§ TASK TO COMPLETE: The reply must consist of the lines from the first line of the records through the line containing "period \$T\$ and", copied exactly, with every picture omitted.

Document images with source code
============================================================
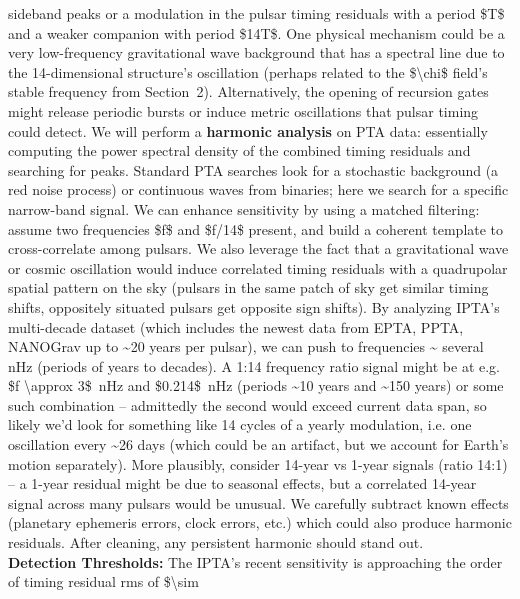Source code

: \documentclass[]{article}
\begin{document}
\begin{enumerate}
  sideband peaks or a modulation in the pulsar timing residuals with a
  period \$T\$ and a weaker companion with period \$14T\$. One physical
  mechanism could be a very low-frequency gravitational wave background
  that has a spectral line due to the 14-dimensional structure's
  oscillation (perhaps related to the \$\textbackslash{}chi\$ field's
  stable frequency from Section~2). Alternatively, the opening of
  recursion gates might release periodic bursts or induce metric
  oscillations that pulsar timing could detect. We will perform a
  \textbf{harmonic analysis} on PTA data: essentially computing the
  power spectral density of the combined timing residuals and searching
  for peaks. Standard PTA searches look for a stochastic background (a
  red noise process) or continuous waves from binaries; here we search
  for a specific narrow-band signal. We can enhance sensitivity by using
  a matched filtering: assume two frequencies \$f\$ and \$f/14\$
  present, and build a coherent template to cross-correlate among
  pulsars. We also leverage the fact that a gravitational wave or cosmic
  oscillation would induce correlated timing residuals with a
  quadrupolar spatial pattern on the sky​ (pulsars in the same patch of
  sky get similar timing shifts, oppositely situated pulsars get
  opposite sign shifts). By analyzing IPTA's multi-decade dataset (which
  includes the newest data from EPTA, PPTA, NANOGrav up to
  \textasciitilde{}20 years per pulsar), we can push to frequencies
  \textasciitilde{} several nHz (periods of years to decades). A 1:14
  frequency ratio signal might be at e.g. \$f \textbackslash{}approx
  3\$~nHz and \$0.214\$~nHz (periods \textasciitilde{}10 years and
  \textasciitilde{}150 years) or some such combination -- admittedly the
  second would exceed current data span, so likely we'd look for
  something like 14 cycles of a yearly modulation, i.e. one oscillation
  every \textasciitilde{}26 days (which could be an artifact, but we
  account for Earth's motion separately). More plausibly, consider
  14-year vs 1-year signals (ratio 14:1) -- a 1-year residual might be
  due to seasonal effects, but a correlated 14-year signal across many
  pulsars would be unusual. We carefully subtract known effects
  (planetary ephemeris errors, clock errors, etc.) which could also
  produce harmonic residuals​. After cleaning, any persistent harmonic
  should stand out.\\
  \textbf{Detection Thresholds:} The IPTA's recent sensitivity is
  approaching the order of timing residual rms of \$\textbackslash{}sim

\end{enumerate}
\end{document}
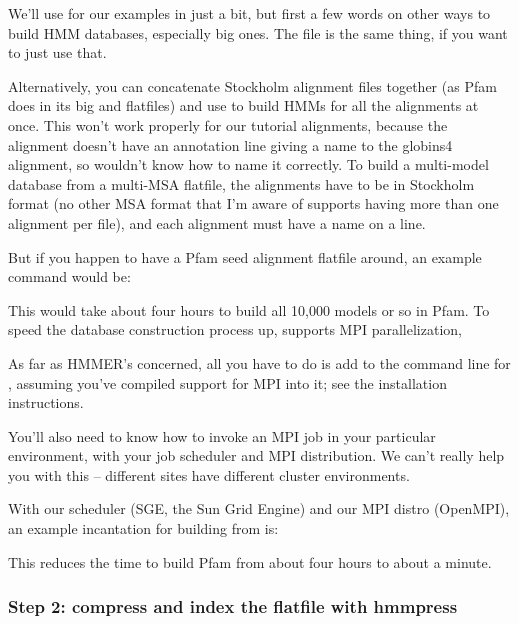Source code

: We'll use  for our examples in just a bit, but first a
few words on other ways to build HMM databases, especially big ones.
The file  is the same thing, if you want to
just use that.

Alternatively, you can concatenate Stockholm alignment files together
(as Pfam does in its big  and 
flatfiles) and use  to build HMMs for all the
alignments at once. This won't work properly for our tutorial
alignments, because the  alignment doesn't have an
 annotation line giving a name to the globins4
alignment, so  wouldn't know how to name it
correctly. To build a multi-model database from a multi-MSA flatfile,
the alignments have to be in Stockholm format (no other MSA format
that I'm aware of supports having more than one alignment per file),
and each alignment must have a name on a  line.

But if you happen to have a Pfam seed alignment flatfile
 around, an example command would be:


This would take about four hours to build all 10,000 models or so in
Pfam.  To speed the database construction process up, 
supports MPI parallelization,

As far as HMMER's concerned, all you have to do is add  to
the command line for , assuming you've compiled support
for MPI into it; see the installation instructions.

You'll also need to know how to invoke an MPI job in your particular
environment, with your job scheduler and MPI distribution. We can't
really help you with this -- different sites have different cluster
environments.

With our scheduler (SGE, the Sun Grid Engine) and our MPI distro
(OpenMPI), an example incantation for building  from
 is:


This reduces the time to build Pfam from about four hours to about a
minute.

\subsubsection{Step 2: compress and index the flatfile with hmmpress}

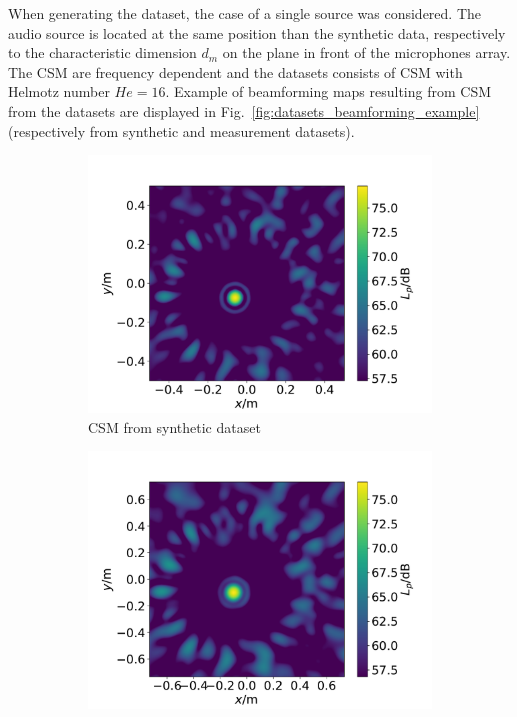 \documentclass[11pt,a4paper,twoside]{report}
\begin{document}
When generating the dataset, the case of a single source was considered. The audio source is located at the same position than the synthetic data, respectively to the characteristic dimension $d_m$ on the plane in front of the microphones array. The CSM are frequency dependent and the datasets consists of CSM with Helmotz number $He = 16$. Example of beamforming maps resulting from CSM from the datasets are displayed in Fig.~\ref{fig:datasets_beamforming_example} (respectively from synthetic and measurement datasets).


\begin{figure}
    \centering
    \begin{subfigure}{0.45\textwidth}
        \centering
        \includegraphics[width=1.3\textwidth]{figs/datasets_beamforming_example_synthetic.pdf}
        \caption{CSM from synthetic dataset}
        \label{fig:datasets_beamforming_example_synthetic}
    \end{subfigure}
    \hfill
    \begin{subfigure}{0.45\textwidth}
        \centering
        \includegraphics[width=1.3\textwidth]{figs/datasets_beamforming_example_measurement.pdf}

\end{subfigure}
\end{figure}
\end{document}
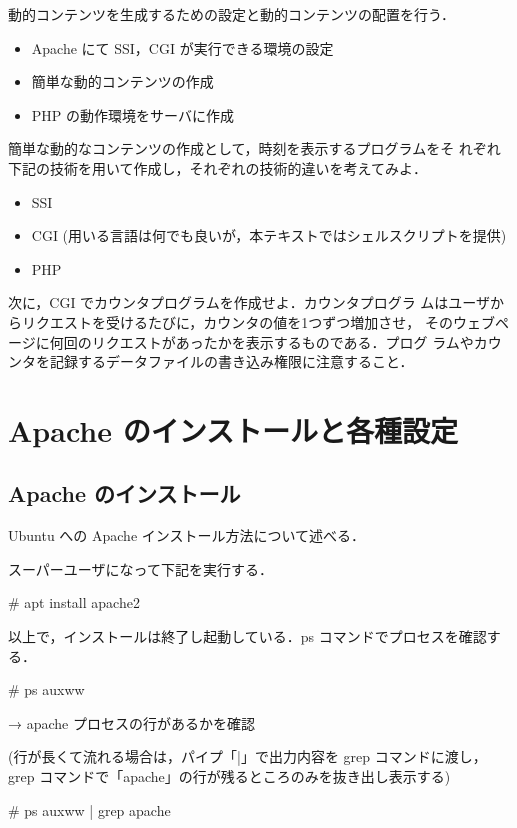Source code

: 動的コンテンツを生成するための設定と動的コンテンツの配置を行う．
\begin{itemize}
\item Apache にて SSI，CGI が実行できる環境の設定
\item 簡単な動的コンテンツの作成
\item PHP の動作環境をサーバに作成
\end{itemize}

簡単な動的なコンテンツの作成として，時刻を表示するプログラムをそ
れぞれ下記の技術を用いて作成し，それぞれの技術的違いを考えてみよ．
\begin{itemize}
 \item SSI
 \item CGI (用いる言語は何でも良いが，本テキストではシェルスクリプトを提供)
 \item PHP
\end{itemize}

次に，CGI でカウンタプログラムを作成せよ．カウンタプログラ
ムはユーザからリクエストを受けるたびに，カウンタの値を1つずつ増加させ，
そのウェブページに何回のリクエストがあったかを表示するものである．プログ
ラムやカウンタを記録するデータファイルの書き込み権限に注意すること．

\section{Apache のインストールと各種設定}

\subsection{Apache のインストール}

Ubuntu への Apache インストール方法について述べる．

スーパーユーザになって下記を実行する．
\begin{cli}
# apt install apache2
\end{cli}

以上で，インストールは終了し起動している．ps コマンドでプロセスを確認する．
\begin{cli}
# ps auxww

 → apache プロセスの行があるかを確認

(行が長くて流れる場合は，パイプ「|」で出力内容を grep コマンドに渡し，
grep コマンドで「apache」の行が残るところのみを抜き出し表示する)

# ps auxww | grep apache

\end{cli}

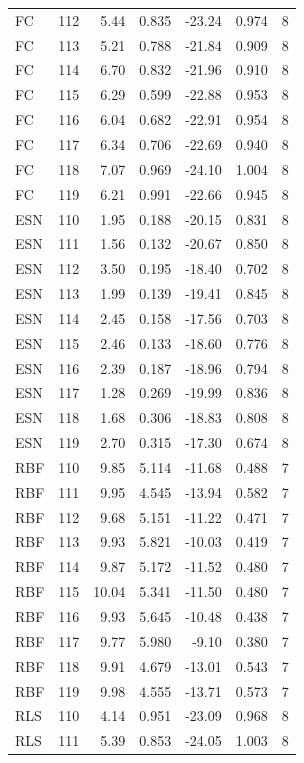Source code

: \begin{longtable}{llrrrrr}
FC & 112 & 5.44 & 0.835 & -23.24 & 0.974 & 8 \\
FC & 113 & 5.21 & 0.788 & -21.84 & 0.909 & 8 \\
FC & 114 & 6.70 & 0.832 & -21.96 & 0.910 & 8 \\
FC & 115 & 6.29 & 0.599 & -22.88 & 0.953 & 8 \\
FC & 116 & 6.04 & 0.682 & -22.91 & 0.954 & 8 \\
FC & 117 & 6.34 & 0.706 & -22.69 & 0.940 & 8 \\
FC & 118 & 7.07 & 0.969 & -24.10 & 1.004 & 8 \\
FC & 119 & 6.21 & 0.991 & -22.66 & 0.945 & 8 \\
ESN & 110 & 1.95 & 0.188 & -20.15 & 0.831 & 8 \\
ESN & 111 & 1.56 & 0.132 & -20.67 & 0.850 & 8 \\
ESN & 112 & 3.50 & 0.195 & -18.40 & 0.702 & 8 \\
ESN & 113 & 1.99 & 0.139 & -19.41 & 0.845 & 8 \\
ESN & 114 & 2.45 & 0.158 & -17.56 & 0.703 & 8 \\
ESN & 115 & 2.46 & 0.133 & -18.60 & 0.776 & 8 \\
ESN & 116 & 2.39 & 0.187 & -18.96 & 0.794 & 8 \\
ESN & 117 & 1.28 & 0.269 & -19.99 & 0.836 & 8 \\
ESN & 118 & 1.68 & 0.306 & -18.83 & 0.808 & 8 \\
ESN & 119 & 2.70 & 0.315 & -17.30 & 0.674 & 8 \\
RBF & 110 & 9.85 & 5.114 & -11.68 & 0.488 & 7 \\
RBF & 111 & 9.95 & 4.545 & -13.94 & 0.582 & 7 \\
RBF & 112 & 9.68 & 5.151 & -11.22 & 0.471 & 7 \\
RBF & 113 & 9.93 & 5.821 & -10.03 & 0.419 & 7 \\
RBF & 114 & 9.87 & 5.172 & -11.52 & 0.480 & 7 \\
RBF & 115 & 10.04 & 5.341 & -11.50 & 0.480 & 7 \\
RBF & 116 & 9.93 & 5.645 & -10.48 & 0.438 & 7 \\
RBF & 117 & 9.77 & 5.980 & -9.10 & 0.380 & 7 \\
RBF & 118 & 9.91 & 4.679 & -13.01 & 0.543 & 7 \\
RBF & 119 & 9.98 & 4.555 & -13.71 & 0.573 & 7 \\
RLS & 110 & 4.14 & 0.951 & -23.09 & 0.968 & 8 \\
RLS & 111 & 5.39 & 0.853 & -24.05 & 1.003 & 8 \\

\end{longtable}
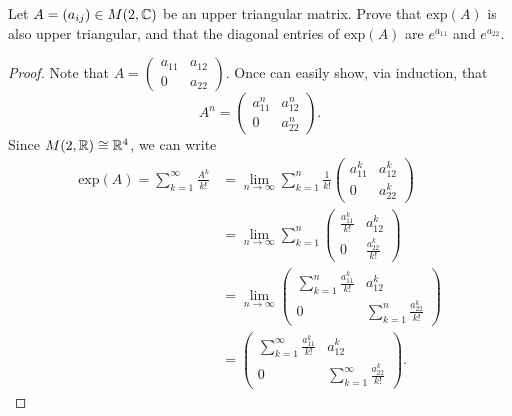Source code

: \documentclass{article}
\begin{document}
\begin{problem}
    Let \( A = ({a}_{ij}) \in M(2,\C) \) be an upper triangular matrix. Prove that \( \text{exp}(A)  \) is also upper triangular, and that the diagonal entries of \( \text{exp}(A)   \) are \( e^{{a}_{11}}  \) and \( e^{{a}_{22}} \).
\end{problem}
\begin{proof}
    Note that \( A = \displaystyle \begin{pmatrix} {a}_{11} & {a}_{12} \\ 0 & {a}_{22} \end{pmatrix}  \). Once can easily show, via induction, that 
    \[ A^{n} = \begin{pmatrix} {a}_{11}^{n} & {a}_{12}^{n} \\ 0 & {a}_{22}^{n} \end{pmatrix}. \]
    Since \( M(2,\R) \cong \R^{4} \), we can write
    \begin{align*}
        \text{exp}(A) = \sum_{ k=1  }^{ \infty  } \frac{ A^{k} }{ k! } &= \lim_{ n \to \infty  }  \sum_{ k=1  }^{ n } \frac{ 1 }{ k! }  \begin{pmatrix} {a}_{11}^{k} & {a}_{12}^{k} \\ 0 & {a}_{22}^{k} \end{pmatrix}  \\
                                                                       &= \lim_{ n \to \infty  }  \sum_{ k=1  }^{ n } \begin{pmatrix} \frac{ {a}_{11}^{k} }{ k! }  & {a}_{12}^{k} \\ 0 & \frac{ {a}_{22}^{k} }{ k! }  \end{pmatrix}  \\
                                                                       &= \lim_{ n \to \infty  }   \begin{pmatrix} \sum_{ k=1  }^{ n } \frac{ {a}_{11}^{k} }{ k! }  & {a}_{12}^{k} \\ 0 & \sum_{ k=1  }^{ n } \frac{ {a}_{22}^{k} }{ k! }  \end{pmatrix}   \\
                                                                       &= \begin{pmatrix} \sum_{ k=1  }^{ \infty  } \frac{ {a}_{11}^{k} }{ k!  }  & {a}_{12}^{k} \\ 0 & \sum_{ k=1  }^{ \infty  } \frac{ {a}_{22}^{k} }{ k! }  \end{pmatrix}.
    \end{align*}
\end{proof}
\end{document}
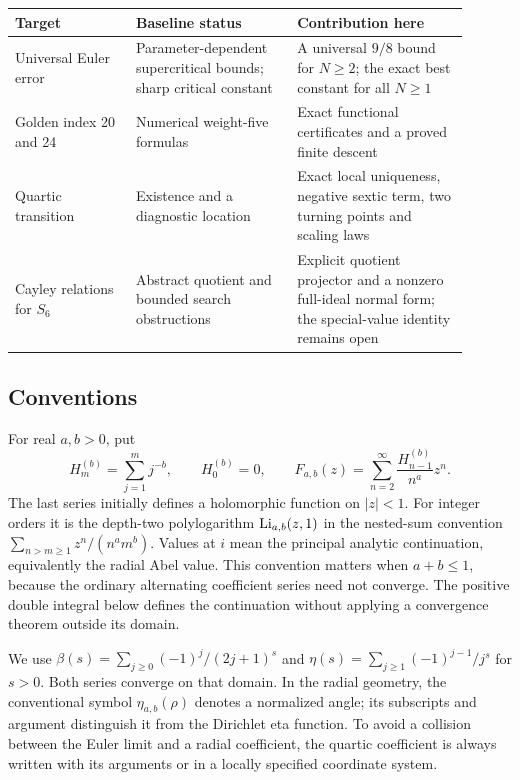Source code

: \begin{center}
\small
\begin{tabular}{@{}p{0.24\linewidth}p{0.32\linewidth}p{0.34\linewidth}@{}}
\toprule
Target & Baseline status & Contribution here\\
\midrule
Universal Euler error & Parameter-dependent supercritical bounds;
sharp critical constant & A universal $9/8$ bound for $N\ge2$;
the exact best constant for all $N\ge1$\\[5pt]
Golden index 20 and 24 & Numerical weight-five formulas & Exact
functional certificates and a proved finite descent\\[5pt]
Quartic transition & Existence and a diagnostic location & Exact local
uniqueness, negative sextic term, two turning points and scaling laws\\[5pt]
Cayley relations for $S_6$ & Abstract quotient and bounded search
obstructions & Explicit quotient projector and a nonzero full-ideal
normal form; the special-value identity remains open\\
\bottomrule
\end{tabular}
\end{center}

\subsection{Conventions}

For real $a,b>0$, put
\begin{equation}\label{eq:basic-family}
 H_m^{(b)}=\sum_{j=1}^{m}j^{-b},\qquad H_0^{(b)}=0,\qquad
 F_{a,b}(z)=\sum_{n=2}^{\infty}\frac{H_{n-1}^{(b)}}{n^a}z^n.
\end{equation}
The last series initially defines a holomorphic function on $|z|<1$.
For integer orders it is the depth-two polylogarithm
$\Li_{a,b}(z,1)$ in the nested-sum convention
$\sum_{n>m\ge1}z^n/(n^am^b)$. Values at $i$ mean the principal analytic
continuation, equivalently the radial Abel value. This convention matters
when $a+b\le1$, because the ordinary alternating coefficient series
need not converge. The positive double integral below defines the
continuation without applying a convergence theorem outside its domain.

We use $\beta(s)=\sum_{j\ge0}(-1)^j/(2j+1)^s$ and
$\eta(s)=\sum_{j\ge1}(-1)^{j-1}/j^s$ for $s>0$. Both series converge
on that domain. In the radial geometry, the conventional symbol
$\eta_{a,b}(\rho)$ denotes a normalized angle; its subscripts and
argument distinguish it from the Dirichlet eta function. To avoid a
collision between the Euler limit and a radial coefficient, the
quartic coefficient is always written with its arguments or in a
locally specified coordinate system.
============================================================
§ ANSWER BOX:
Source code

: \documentclass[]{article}
\begin{document}
\begin{enumerate}
  sideband peaks or a modulation in the pulsar timing residuals with a
  period \$T\$ and a weaker companion with period \$14T\$. One physical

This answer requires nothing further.